In the experiment, that they had individuals who believed in conspiracy theory statements (e.g., “9/11 was an inside job”) seek advice from a chatbot that lightly, patiently, and endlessly provided counter-evidence to their arguments. These conversations resulted within the people involved reporting a 20 percent decrease in related beliefs two months later, not less than so far as these items might be measured. Here's an example of considered one of the conversations in progress:
It's unlikely that folks deeply involved in reptilian and deep-state conspiracies would seek the advice of or consider such an AI, however the approach might be simpler if deployed at a critical time, reminiscent of when someone is first exposed to those theories. For example, if a teen searches for “Can jet fuel melt steel beams?” they may experience an academic moment reasonably than a tragic one.
Model of the week
It's not a model, however it has to do with models: Researchers at Microsoft this week published an AI benchmark called Eureka that (of their words) goals to “scale (model) evaluations… in an open and transparent way.”

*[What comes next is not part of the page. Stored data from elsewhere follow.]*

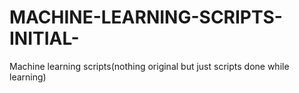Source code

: # MACHINE-LEARNING-SCRIPTS-INITIAL-
Machine learning scripts(nothing original but just scripts done while learning)

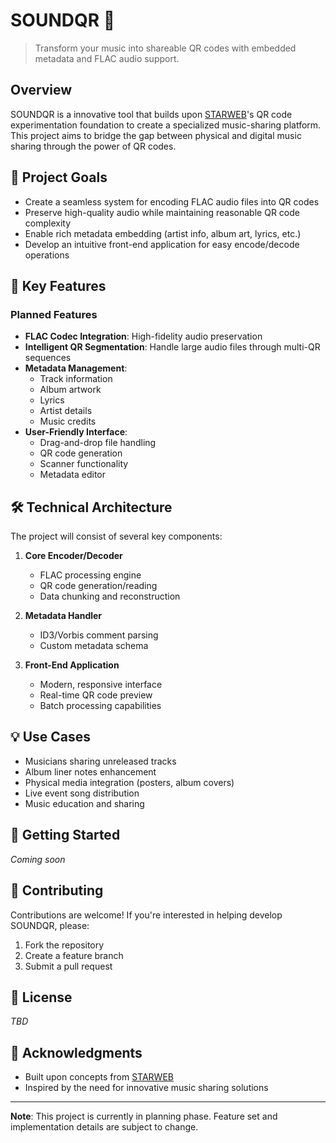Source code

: # SOUNDQR 🎵

> Transform your music into shareable QR codes with embedded metadata and FLAC audio support.

## Overview

SOUNDQR is a innovative tool that builds upon [STARWEB](https://github.com/isdood/STARWEB)'s QR code experimentation foundation to create a specialized music-sharing platform. This project aims to bridge the gap between physical and digital music sharing through the power of QR codes.

## 🎯 Project Goals

- Create a seamless system for encoding FLAC audio files into QR codes
- Preserve high-quality audio while maintaining reasonable QR code complexity
- Enable rich metadata embedding (artist info, album art, lyrics, etc.)
- Develop an intuitive front-end application for easy encode/decode operations

## 🔑 Key Features

### Planned Features
- **FLAC Codec Integration**: High-fidelity audio preservation
- **Intelligent QR Segmentation**: Handle large audio files through multi-QR sequences
- **Metadata Management**: 
  - Track information
  - Album artwork
  - Lyrics
  - Artist details
  - Music credits
- **User-Friendly Interface**:
  - Drag-and-drop file handling
  - QR code generation
  - Scanner functionality
  - Metadata editor

## 🛠️ Technical Architecture

The project will consist of several key components:

1. **Core Encoder/Decoder**
   - FLAC processing engine
   - QR code generation/reading
   - Data chunking and reconstruction

2. **Metadata Handler**
   - ID3/Vorbis comment parsing
   - Custom metadata schema

3. **Front-End Application**
   - Modern, responsive interface
   - Real-time QR code preview
   - Batch processing capabilities

## 💡 Use Cases

- Musicians sharing unreleased tracks
- Album liner notes enhancement
- Physical media integration (posters, album covers)
- Live event song distribution
- Music education and sharing

## 🚀 Getting Started

*Coming soon*

## 📝 Contributing

Contributions are welcome! If you're interested in helping develop SOUNDQR, please:

1. Fork the repository
2. Create a feature branch
3. Submit a pull request

## 📜 License

*TBD*

## 🙏 Acknowledgments

- Built upon concepts from [STARWEB](https://github.com/isdood/STARWEB)
- Inspired by the need for innovative music sharing solutions

---

**Note**: This project is currently in planning phase. Feature set and implementation details are subject to change.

AI benchmarks are a dime a dozen, so what makes Eureka different? Well, the researchers say that for Eureka – actually a set of existing benchmarks – they selected tasks which might be difficult “even for essentially the most capable models.” Specifically, Eureka tests skills which might be often missed in AI benchmarks, reminiscent of visuospatial navigation skills.
To show how difficult Eureka might be for models, the researchers benchmarked systems reminiscent of Anthropic's Claude, OpenAI's GPT-4o, and Meta's Llama. No single model performed well in all Eureka tests, which the researchers say underscores the importance of “continuous innovation” and “targeted improvements” to models.
Grab bag
In a victory for skilled actors, California passed two laws, AB 2602 and AB 1836, restricting using digital AI replicas.
The bill, which was supported by the artists' union SAG-AFTRA, would require firms that depend on digital replicas of artists (reminiscent of cloned voices or images) to supply a “reasonably specific” description of the intended use of the replicas and to barter with the artist's legal counsel or union. It would also require entertainment employers to acquire consent from a deceased artist's estate before using digital replicas of that person.
As the Hollywood Reporter Notes In their coverage, the bills codify concepts that SAG-AFTRA fought for in its 118-day strike with studios and major streaming platforms last 12 months. California is the second state, after Tennessee, to impose restrictions on using digital actor likenesses; SAG-AFTRA also sponsored the hassle in Tennessee.